I continued my caresses, and when I prepared to go home, the animal evinced a disposition to accompany me. I permitted it to do so; occasionally stooping and patting it as I proceeded. When it reached the house it domesticated itself at once, and became immediately a great favorite with my wife.
For my own part, I soon found a dislike to it arising within me.
This was just the reverse of what I had anticipated; but-I know not how or why it was-its evident fondness for myself rather disgusted and annoyed me.
By slow degrees, these feelings of disgust and annoyance rose into the bitterness of hatred.
I avoided the creature; a certain sense of shame, and the remembrance of my former deed of cruelty, preventing me from physically abusing it.
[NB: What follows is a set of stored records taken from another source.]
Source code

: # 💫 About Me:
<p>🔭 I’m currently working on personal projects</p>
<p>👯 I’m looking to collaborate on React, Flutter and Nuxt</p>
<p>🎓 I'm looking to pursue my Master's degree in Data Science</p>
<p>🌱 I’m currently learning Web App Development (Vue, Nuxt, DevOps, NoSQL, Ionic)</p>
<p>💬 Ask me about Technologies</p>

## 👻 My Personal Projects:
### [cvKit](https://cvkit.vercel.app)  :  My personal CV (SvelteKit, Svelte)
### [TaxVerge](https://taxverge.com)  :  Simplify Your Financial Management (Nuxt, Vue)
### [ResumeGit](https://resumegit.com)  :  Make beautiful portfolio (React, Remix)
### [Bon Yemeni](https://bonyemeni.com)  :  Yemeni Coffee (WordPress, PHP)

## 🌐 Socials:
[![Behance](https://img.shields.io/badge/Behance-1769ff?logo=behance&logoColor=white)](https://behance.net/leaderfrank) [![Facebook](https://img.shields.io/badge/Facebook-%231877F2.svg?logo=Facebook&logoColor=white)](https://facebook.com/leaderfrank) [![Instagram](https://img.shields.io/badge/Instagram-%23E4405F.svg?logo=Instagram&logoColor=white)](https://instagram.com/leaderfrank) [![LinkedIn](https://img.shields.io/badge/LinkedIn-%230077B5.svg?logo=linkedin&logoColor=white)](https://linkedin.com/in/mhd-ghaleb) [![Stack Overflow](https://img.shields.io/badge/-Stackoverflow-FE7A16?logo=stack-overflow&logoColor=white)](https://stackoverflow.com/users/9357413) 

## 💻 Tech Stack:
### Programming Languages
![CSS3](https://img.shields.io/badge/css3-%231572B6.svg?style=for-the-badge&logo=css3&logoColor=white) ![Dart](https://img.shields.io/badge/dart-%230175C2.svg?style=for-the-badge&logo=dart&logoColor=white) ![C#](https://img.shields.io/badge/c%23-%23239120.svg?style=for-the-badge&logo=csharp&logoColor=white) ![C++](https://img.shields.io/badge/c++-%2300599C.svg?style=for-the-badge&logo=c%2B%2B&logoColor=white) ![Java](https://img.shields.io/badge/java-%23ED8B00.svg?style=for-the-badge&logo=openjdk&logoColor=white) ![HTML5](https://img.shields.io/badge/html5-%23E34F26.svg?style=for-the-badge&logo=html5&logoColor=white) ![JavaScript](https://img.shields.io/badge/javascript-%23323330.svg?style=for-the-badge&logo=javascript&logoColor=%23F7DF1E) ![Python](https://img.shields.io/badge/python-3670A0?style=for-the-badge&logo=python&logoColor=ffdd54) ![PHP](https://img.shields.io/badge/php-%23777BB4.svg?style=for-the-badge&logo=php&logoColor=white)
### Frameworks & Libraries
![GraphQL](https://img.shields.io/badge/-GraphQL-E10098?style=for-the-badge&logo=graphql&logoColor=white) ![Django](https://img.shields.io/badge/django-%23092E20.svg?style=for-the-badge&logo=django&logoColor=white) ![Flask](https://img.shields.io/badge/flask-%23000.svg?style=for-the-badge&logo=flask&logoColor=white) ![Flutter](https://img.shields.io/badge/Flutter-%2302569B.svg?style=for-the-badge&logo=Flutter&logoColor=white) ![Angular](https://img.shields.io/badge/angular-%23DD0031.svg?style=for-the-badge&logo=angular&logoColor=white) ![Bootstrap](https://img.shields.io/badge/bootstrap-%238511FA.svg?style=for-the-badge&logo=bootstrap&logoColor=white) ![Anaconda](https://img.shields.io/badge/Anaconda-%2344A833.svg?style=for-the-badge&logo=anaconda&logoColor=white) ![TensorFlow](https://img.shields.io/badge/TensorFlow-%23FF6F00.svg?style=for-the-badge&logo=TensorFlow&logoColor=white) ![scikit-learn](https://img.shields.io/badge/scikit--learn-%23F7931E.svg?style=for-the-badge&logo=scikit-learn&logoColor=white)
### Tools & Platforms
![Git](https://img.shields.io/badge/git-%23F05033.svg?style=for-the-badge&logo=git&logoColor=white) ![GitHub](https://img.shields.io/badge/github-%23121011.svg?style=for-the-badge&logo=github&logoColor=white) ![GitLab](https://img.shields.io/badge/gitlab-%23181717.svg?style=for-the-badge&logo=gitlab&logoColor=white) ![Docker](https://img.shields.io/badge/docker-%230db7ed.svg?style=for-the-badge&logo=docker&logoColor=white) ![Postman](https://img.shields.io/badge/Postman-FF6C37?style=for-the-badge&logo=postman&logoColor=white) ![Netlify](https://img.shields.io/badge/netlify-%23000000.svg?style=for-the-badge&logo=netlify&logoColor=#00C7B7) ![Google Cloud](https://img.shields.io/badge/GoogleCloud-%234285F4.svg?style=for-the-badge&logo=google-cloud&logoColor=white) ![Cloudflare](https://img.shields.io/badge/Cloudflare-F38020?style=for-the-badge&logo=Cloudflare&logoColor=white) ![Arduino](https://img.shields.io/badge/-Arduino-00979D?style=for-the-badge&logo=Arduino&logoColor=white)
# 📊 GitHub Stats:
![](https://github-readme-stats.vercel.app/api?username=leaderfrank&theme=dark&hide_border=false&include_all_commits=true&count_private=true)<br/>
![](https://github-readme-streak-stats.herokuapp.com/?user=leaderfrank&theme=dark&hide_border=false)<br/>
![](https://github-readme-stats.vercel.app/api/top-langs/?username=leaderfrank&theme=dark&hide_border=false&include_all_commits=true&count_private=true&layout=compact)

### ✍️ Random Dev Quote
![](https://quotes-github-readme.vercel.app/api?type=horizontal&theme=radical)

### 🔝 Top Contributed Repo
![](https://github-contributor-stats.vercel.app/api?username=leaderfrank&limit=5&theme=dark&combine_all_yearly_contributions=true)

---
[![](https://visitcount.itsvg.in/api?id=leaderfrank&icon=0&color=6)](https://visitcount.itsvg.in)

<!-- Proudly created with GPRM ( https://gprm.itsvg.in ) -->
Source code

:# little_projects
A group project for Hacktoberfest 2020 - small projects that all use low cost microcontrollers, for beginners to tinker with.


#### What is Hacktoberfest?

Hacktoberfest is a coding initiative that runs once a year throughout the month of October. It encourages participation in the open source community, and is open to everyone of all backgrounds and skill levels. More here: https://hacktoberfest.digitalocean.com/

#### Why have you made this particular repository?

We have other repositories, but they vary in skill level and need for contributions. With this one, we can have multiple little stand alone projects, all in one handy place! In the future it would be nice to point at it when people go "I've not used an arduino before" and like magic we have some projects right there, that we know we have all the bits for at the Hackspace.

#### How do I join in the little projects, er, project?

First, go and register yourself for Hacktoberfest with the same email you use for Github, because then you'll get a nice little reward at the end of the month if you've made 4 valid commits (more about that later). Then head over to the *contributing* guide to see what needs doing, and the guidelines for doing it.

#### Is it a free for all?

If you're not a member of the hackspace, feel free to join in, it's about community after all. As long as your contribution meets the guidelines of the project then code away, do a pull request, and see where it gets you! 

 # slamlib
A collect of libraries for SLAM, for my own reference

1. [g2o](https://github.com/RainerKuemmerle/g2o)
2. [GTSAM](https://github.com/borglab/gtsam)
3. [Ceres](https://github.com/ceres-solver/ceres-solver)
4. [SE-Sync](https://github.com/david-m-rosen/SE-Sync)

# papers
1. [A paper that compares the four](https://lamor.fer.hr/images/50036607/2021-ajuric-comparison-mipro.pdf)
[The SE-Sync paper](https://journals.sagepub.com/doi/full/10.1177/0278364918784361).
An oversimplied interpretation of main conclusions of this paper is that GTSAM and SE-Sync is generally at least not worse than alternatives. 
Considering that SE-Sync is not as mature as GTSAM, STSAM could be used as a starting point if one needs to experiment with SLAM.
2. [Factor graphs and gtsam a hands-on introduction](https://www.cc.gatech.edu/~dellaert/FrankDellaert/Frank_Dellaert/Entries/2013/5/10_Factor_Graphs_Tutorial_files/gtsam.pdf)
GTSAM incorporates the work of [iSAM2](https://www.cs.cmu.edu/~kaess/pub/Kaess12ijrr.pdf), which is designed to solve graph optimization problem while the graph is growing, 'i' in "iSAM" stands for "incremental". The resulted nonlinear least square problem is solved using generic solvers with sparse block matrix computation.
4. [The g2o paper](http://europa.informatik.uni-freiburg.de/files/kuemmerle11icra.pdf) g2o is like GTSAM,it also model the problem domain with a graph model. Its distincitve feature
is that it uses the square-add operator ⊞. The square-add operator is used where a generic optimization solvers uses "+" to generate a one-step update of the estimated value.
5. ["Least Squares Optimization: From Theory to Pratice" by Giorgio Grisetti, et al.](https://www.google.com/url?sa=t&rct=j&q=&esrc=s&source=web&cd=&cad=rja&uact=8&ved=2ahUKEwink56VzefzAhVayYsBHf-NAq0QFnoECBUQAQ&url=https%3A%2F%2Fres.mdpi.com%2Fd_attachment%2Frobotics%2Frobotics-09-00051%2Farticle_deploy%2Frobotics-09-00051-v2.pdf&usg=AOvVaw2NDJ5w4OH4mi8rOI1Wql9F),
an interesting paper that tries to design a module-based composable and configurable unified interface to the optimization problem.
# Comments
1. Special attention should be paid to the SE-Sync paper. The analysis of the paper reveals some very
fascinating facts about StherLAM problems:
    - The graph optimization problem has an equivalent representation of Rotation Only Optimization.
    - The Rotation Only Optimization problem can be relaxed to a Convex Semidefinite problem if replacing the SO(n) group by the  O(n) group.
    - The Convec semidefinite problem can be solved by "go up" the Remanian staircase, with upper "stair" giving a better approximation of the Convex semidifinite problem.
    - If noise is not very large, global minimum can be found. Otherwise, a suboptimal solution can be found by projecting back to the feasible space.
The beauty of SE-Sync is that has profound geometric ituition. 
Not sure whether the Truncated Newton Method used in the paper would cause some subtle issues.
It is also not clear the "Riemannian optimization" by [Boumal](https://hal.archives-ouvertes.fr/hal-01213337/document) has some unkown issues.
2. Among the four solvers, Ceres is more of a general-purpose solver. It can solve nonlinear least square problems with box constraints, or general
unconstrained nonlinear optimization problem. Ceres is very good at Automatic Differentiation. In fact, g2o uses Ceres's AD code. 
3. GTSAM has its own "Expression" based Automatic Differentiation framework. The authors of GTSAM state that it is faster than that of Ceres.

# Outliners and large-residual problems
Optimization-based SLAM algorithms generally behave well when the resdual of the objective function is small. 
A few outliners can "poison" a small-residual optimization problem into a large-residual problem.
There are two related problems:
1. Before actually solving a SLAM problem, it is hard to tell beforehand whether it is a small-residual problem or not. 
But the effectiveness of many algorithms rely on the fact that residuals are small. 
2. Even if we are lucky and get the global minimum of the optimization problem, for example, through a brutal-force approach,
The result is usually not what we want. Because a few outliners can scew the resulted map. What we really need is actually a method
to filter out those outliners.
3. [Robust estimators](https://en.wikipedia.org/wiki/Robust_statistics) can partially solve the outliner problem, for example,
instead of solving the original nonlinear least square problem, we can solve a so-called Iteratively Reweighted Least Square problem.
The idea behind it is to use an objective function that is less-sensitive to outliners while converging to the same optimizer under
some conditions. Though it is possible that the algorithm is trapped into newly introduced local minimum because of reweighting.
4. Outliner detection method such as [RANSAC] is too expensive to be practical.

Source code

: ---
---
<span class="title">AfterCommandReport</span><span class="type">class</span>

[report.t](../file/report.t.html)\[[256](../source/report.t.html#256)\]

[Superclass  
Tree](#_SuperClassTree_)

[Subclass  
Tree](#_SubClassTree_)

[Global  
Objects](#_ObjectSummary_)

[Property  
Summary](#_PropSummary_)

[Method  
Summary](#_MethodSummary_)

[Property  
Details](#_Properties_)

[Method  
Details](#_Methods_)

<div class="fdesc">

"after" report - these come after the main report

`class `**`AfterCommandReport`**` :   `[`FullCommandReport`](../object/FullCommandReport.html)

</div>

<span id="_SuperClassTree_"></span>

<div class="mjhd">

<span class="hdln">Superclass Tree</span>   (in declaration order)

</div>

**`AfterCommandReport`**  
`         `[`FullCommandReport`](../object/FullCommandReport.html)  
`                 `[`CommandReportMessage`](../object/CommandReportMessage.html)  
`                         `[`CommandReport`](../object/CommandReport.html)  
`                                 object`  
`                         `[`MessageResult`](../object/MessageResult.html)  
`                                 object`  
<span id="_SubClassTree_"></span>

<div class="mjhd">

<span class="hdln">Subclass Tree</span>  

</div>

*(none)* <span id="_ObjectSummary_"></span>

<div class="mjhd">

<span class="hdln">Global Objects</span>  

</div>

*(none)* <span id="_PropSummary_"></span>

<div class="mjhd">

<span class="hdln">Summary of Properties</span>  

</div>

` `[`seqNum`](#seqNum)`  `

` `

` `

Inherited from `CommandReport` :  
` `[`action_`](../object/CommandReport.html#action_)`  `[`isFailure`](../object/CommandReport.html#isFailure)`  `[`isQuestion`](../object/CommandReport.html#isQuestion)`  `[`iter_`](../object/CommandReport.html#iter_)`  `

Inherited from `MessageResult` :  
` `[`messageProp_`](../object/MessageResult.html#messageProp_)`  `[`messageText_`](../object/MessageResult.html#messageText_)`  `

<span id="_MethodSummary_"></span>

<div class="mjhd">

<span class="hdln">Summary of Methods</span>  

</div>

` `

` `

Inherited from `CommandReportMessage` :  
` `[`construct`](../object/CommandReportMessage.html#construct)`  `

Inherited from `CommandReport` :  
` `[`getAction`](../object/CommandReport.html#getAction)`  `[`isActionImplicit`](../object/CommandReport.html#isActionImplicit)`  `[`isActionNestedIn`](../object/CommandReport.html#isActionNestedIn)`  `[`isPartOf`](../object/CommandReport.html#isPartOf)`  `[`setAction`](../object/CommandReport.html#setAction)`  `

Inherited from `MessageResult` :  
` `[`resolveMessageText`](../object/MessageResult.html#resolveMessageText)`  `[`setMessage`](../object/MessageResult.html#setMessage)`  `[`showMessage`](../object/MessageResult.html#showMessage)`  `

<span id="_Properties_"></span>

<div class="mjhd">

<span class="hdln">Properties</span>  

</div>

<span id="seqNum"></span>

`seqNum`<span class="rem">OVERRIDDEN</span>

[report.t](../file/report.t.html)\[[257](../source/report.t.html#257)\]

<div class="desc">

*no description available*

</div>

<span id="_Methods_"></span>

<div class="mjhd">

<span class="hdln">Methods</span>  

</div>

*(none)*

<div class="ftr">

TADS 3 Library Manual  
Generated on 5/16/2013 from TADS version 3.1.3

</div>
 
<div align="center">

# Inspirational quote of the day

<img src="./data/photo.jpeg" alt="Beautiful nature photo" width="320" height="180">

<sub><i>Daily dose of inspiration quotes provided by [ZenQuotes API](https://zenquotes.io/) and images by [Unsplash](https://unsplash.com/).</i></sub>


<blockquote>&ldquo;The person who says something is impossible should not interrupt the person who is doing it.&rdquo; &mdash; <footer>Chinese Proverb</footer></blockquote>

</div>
I did not, for some weeks, strike, or otherwise violently ill-use it; but gradually-very gradually-I came to look upon it with unutterable loathing, and to flee silently from its odious presence, as from the breath of a pestilence.
What added, no doubt, to my hatred of the beast, was the discovery, on the morning after I brought it home, that, like Pluto, it also had been deprived of one of its eyes.
This circumstance, however, only endeared it to my wife, who, as I have already said, possessed, in a high degree, that humanity of feeling which had once been my distinguishing trait, and the source of many of my simplest and purest pleasures.
With my aversion to this cat, however, its partiality for myself seemed to increase.